Keep in mind that minimal recording of information is the best way to ensure that information that could damage or endanger the survivor and her children does not reach the abuser. (see WSCADV’s quick sheet on record keeping)

DCYF has required the survivor to seek services at your program, and the social worker is asking for a written or verbal report of the survivor’s “progress” or other information about her participation:

  1. A survivor may agree to or be required to seek your program’s services by DCYF. This is an agreement between the survivor and the DCYF worker, not between your program and DCYF. Your program’s services should be voluntary. This means that if a survivor asks you to confirm her attendance at group or other services by signing a form with your date and initials you should accommodate her wishes. However, it is not your job as an advocate to require the survivor to attend, monitor her attendance independently, or provide reports to the DCYF worker without her written permission and release.
  2. If a DCYF worker calls to request information on a client, verify the social worker’s identity.
  3. If your agency does not have a written release of information to speak about that survivor, tell the worker you do not have any information you can release to them, and that you will get back to them.
  4. Contact the survivor and inform them of the social worker’s request for information. Remind the survivor of your commitment to keep information about her confidential unless you have her written permission.
  5. Find out if the survivor would like to speak directly to the social worker with your support. If so, arrange a conference call and sit with the survivor as she calls, or arrange a meeting with the social worker to be attended by both you and the survivor. Help the survivor anticipate what she would like to say and not say to the social worker.
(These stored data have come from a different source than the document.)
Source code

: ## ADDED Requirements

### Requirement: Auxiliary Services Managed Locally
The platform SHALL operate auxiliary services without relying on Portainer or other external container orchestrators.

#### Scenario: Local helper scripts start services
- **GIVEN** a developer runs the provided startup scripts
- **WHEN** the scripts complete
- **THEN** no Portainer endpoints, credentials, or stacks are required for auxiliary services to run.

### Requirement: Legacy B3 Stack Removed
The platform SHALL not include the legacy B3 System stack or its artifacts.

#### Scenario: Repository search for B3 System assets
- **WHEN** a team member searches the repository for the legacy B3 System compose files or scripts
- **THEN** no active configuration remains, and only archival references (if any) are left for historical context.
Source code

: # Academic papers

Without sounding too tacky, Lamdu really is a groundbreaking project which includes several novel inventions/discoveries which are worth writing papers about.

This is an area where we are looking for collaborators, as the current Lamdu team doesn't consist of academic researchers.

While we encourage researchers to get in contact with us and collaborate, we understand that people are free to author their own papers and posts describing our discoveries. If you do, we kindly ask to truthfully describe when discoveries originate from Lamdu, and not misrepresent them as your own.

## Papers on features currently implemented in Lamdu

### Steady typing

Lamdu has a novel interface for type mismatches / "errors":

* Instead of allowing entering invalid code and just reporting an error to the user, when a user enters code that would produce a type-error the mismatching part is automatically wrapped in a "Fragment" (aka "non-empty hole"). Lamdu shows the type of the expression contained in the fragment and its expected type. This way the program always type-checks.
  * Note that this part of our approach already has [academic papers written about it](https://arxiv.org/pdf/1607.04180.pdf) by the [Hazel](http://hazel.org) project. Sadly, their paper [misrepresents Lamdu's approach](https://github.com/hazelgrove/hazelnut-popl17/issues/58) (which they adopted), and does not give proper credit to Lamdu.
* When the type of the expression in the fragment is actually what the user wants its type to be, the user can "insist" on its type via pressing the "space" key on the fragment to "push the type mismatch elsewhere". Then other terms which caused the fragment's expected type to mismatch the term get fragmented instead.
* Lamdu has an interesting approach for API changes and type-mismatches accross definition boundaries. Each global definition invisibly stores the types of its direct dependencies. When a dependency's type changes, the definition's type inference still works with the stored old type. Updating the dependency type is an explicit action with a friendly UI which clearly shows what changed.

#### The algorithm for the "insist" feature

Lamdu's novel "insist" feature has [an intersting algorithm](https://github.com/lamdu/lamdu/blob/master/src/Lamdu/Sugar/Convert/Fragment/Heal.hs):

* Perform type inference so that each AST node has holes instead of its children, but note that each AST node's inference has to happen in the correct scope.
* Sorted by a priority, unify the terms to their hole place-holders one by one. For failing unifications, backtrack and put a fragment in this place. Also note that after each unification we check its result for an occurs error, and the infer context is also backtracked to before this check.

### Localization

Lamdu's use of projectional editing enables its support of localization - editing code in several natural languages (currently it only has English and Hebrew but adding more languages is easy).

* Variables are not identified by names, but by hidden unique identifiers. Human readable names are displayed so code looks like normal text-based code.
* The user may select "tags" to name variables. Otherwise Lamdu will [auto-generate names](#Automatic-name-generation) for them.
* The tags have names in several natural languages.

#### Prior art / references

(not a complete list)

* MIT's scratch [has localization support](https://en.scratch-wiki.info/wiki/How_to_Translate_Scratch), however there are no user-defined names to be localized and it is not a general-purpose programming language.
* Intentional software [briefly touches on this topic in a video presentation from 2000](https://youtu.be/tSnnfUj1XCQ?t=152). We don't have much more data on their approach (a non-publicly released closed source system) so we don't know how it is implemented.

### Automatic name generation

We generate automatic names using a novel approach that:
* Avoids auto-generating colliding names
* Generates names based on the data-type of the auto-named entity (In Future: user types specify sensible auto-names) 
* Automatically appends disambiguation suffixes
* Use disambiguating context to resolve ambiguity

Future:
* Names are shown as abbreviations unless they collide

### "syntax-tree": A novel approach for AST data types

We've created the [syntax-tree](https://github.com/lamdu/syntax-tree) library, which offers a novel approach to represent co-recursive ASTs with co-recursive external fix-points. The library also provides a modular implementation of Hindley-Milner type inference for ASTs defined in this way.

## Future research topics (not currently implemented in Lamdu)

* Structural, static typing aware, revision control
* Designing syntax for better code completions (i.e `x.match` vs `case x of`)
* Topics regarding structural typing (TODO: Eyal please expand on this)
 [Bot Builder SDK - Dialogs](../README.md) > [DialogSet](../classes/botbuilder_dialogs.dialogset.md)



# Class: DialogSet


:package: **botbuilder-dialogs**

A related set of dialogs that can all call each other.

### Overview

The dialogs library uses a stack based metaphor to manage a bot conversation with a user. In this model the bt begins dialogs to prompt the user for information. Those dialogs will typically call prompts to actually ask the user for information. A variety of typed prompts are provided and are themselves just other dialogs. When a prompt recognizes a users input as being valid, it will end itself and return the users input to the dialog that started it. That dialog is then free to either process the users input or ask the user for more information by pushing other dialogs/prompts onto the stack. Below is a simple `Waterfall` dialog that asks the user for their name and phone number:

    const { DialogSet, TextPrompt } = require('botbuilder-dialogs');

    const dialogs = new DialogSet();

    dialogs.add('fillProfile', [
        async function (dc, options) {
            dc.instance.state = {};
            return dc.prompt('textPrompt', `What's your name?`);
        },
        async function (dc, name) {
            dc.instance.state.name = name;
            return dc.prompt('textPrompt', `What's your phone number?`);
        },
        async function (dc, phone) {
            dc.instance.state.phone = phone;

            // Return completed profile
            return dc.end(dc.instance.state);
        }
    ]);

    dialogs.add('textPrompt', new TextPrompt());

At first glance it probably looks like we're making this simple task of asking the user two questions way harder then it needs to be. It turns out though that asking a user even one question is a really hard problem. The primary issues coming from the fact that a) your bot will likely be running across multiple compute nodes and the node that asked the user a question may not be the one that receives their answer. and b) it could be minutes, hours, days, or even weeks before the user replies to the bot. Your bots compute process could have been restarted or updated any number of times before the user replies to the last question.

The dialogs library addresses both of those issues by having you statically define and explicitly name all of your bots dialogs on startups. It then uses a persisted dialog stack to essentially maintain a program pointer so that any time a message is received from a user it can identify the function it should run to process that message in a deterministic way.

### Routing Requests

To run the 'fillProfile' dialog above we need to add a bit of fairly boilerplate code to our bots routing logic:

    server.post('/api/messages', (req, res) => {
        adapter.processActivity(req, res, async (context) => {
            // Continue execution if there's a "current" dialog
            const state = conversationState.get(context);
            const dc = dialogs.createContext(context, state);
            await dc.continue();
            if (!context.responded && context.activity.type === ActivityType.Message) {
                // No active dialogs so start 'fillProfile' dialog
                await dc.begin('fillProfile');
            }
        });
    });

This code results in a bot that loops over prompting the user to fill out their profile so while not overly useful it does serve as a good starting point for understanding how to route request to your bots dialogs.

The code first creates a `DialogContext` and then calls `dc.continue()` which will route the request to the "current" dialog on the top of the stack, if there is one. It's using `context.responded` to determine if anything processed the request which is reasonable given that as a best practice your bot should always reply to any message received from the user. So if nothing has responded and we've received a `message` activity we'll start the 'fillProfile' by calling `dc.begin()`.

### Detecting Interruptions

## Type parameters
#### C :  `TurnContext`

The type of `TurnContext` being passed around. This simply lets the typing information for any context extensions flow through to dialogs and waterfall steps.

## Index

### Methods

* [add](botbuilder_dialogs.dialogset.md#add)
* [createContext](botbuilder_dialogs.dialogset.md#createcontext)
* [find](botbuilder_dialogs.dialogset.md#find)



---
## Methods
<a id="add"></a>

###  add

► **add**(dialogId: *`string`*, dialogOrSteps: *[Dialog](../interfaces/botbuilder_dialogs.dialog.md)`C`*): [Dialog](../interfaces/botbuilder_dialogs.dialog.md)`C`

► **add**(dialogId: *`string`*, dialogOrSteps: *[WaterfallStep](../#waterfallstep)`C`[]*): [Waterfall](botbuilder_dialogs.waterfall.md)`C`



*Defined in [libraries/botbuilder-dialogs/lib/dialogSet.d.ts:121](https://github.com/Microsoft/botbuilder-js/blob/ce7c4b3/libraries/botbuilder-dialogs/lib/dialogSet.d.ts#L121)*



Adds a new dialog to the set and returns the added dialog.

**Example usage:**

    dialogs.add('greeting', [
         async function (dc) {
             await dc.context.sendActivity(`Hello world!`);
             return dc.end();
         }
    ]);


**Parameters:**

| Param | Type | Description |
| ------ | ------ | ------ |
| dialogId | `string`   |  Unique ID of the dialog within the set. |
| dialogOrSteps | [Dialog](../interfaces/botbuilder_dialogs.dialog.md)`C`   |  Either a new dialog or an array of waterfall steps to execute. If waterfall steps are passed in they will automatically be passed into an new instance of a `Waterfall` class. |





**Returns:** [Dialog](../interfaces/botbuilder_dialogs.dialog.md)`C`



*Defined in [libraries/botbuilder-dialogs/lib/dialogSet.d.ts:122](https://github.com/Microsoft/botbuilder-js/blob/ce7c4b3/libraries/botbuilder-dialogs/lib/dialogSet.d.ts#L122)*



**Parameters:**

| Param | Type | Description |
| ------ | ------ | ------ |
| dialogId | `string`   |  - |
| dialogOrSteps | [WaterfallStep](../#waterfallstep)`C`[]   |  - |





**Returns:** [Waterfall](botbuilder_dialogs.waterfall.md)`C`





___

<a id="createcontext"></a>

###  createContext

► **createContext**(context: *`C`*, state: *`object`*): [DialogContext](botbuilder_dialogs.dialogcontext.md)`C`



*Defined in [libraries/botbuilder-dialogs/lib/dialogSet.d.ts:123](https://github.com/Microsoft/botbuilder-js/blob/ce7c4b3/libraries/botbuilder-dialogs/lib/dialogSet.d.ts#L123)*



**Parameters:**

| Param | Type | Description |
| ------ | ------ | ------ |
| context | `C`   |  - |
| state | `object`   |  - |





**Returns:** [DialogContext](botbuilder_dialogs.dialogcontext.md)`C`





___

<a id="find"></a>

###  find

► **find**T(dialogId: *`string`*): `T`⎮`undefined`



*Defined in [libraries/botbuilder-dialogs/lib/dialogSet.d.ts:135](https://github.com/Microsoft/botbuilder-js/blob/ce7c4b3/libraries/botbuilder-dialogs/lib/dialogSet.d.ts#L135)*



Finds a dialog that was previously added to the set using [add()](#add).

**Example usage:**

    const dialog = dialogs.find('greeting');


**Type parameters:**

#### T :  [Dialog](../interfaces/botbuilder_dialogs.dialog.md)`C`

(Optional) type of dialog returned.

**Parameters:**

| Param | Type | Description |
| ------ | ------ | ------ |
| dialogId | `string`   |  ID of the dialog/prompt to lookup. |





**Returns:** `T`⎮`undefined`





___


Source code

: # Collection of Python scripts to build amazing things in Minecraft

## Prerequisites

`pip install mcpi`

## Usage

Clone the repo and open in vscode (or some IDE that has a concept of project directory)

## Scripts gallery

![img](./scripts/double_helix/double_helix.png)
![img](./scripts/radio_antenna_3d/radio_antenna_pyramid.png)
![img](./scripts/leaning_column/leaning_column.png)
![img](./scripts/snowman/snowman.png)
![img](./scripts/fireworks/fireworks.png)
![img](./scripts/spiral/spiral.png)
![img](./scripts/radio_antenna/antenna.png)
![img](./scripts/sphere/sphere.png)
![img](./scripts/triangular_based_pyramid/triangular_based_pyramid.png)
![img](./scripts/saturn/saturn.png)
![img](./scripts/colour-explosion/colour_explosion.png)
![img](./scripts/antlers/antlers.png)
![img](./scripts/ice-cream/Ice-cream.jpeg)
Use Advocacy Based Counseling skills to help the survivor think through what, if any, information she would like you to share with the social worker. It can also be helpful to find out if there is information the survivor does NOT want to share herself or have you to share.
  6. If the survivor does not wish you to share any information with the social worker, call back the worker and inform them that you have no information you are able to share about the survivor. “I am sorry, I just do not have any information I can share with you about that person at this time.” Cite state and federal confidentiality requirements if necessary.

You are at a CPT meeting focused on the survivor and her children and the group would like your impressions of the survivor.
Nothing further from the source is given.